The "Prompt-to-gain-50-points" contrast: Accuracy for refactoring tasks jumped from 25% to 75% just by saying "please use the rename tool," showing capability exists but agents are not proactive in using environment features—pointing toward "training agents to explore and exploit environment features" as a clear future direction.
Transferable trick: The paradigm of wrapping any GUI application as a gymnasium POMDP with checkpoints and execution-based rewards can be applied to other professional software evaluations (e.g., CAD, Office, professional design tools).

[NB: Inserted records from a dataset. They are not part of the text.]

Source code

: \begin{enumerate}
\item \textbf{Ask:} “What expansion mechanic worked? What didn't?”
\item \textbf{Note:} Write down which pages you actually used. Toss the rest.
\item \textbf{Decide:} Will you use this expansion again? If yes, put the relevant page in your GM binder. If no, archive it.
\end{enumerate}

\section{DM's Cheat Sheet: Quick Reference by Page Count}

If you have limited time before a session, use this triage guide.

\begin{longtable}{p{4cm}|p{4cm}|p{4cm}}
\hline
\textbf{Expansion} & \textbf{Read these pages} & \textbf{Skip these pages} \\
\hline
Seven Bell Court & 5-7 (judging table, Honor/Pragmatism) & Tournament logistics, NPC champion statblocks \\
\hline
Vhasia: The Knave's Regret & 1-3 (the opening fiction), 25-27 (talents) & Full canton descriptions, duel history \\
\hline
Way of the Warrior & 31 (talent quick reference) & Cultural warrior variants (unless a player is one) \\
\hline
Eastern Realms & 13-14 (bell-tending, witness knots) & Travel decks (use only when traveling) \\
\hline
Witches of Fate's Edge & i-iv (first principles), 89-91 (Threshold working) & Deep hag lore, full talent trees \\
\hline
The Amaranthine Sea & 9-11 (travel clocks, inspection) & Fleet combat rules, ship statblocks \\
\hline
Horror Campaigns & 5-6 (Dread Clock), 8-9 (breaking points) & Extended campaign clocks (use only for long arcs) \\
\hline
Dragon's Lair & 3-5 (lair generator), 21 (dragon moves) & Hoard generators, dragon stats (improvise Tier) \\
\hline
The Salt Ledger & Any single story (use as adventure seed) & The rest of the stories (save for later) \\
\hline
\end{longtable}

Limitations & Future Work¶

Author Admission: The current CUA bottleneck resides in poor visual grounding and failure to utilize rich environment tools; aids like Set-of-Marks do not fundamentally resolve grounding issues.
Evaluation was budget-constrained; main results were run on the 300-instance Lite subset with a 20-step limit (only SWE-Bench variants were tested with 250 steps in the appendix). Performance ceilings under high-step budgets are not fully explored.
Specialized agent controls were limited to mini-swe-agent / OpenHands; task difficulty varies significantly, and direct comparison across categories requires caution (e.g., General-SWE has only 2 tasks).
Clear improvement paths: Training CUAs to proactively explore/call IDE tools (rather than memorizing action sequences), strengthening visual grounding in high-density interfaces, and injecting specialized tools into CUAs in an IDE-accessible format.

vs. OSWorld / AndroidWorld / WindowsAgentArena: These benchmarks test simple OS/Web tasks like document editing or calendar management, failing to show if performance transfers to complex professional domains. PwP-Bench is the first to specifically test if CUAs can perform software engineering with specialized agent baselines.
vs. SWE-agent / Agentless / OpenHands: These specialized agents achieve strong performance via language/task-specific handcrafted APIs (parsers, ASTs, IPython kernels) but are non-transferable; Ours asks if general CUAs using human visual interfaces can match them and directly compares both designs in the same environment.
vs. GUI agents with predefined action sets + accessibility trees: PwP supports both "predefined action sets (with DOM/SoM grounding)" and "raw keyboard/mouse actions," allowing horizontal comparison of different CUA architectures on a single platform.

Rating¶

Novelty: ⭐⭐⭐⭐⭐ First computer-use environment + benchmark for SWE; unique problem framing (Vision vs. API execution).
Experimental Thoroughness: ⭐⭐⭐⭐ Three designs × multiple models × 15 tasks; solid analysis, though main results are limited to the Lite subset and 20-step budget.
Writing Quality: ⭐⭐⭐⭐⭐ Problem-driven, clear conclusions, thorough failure case and attribution analysis.
Value: ⭐⭐⭐⭐⭐ Provides a reproducible platform and clear improvement directions (visual grounding + tool utilization) for whether general agents can reach specialized levels.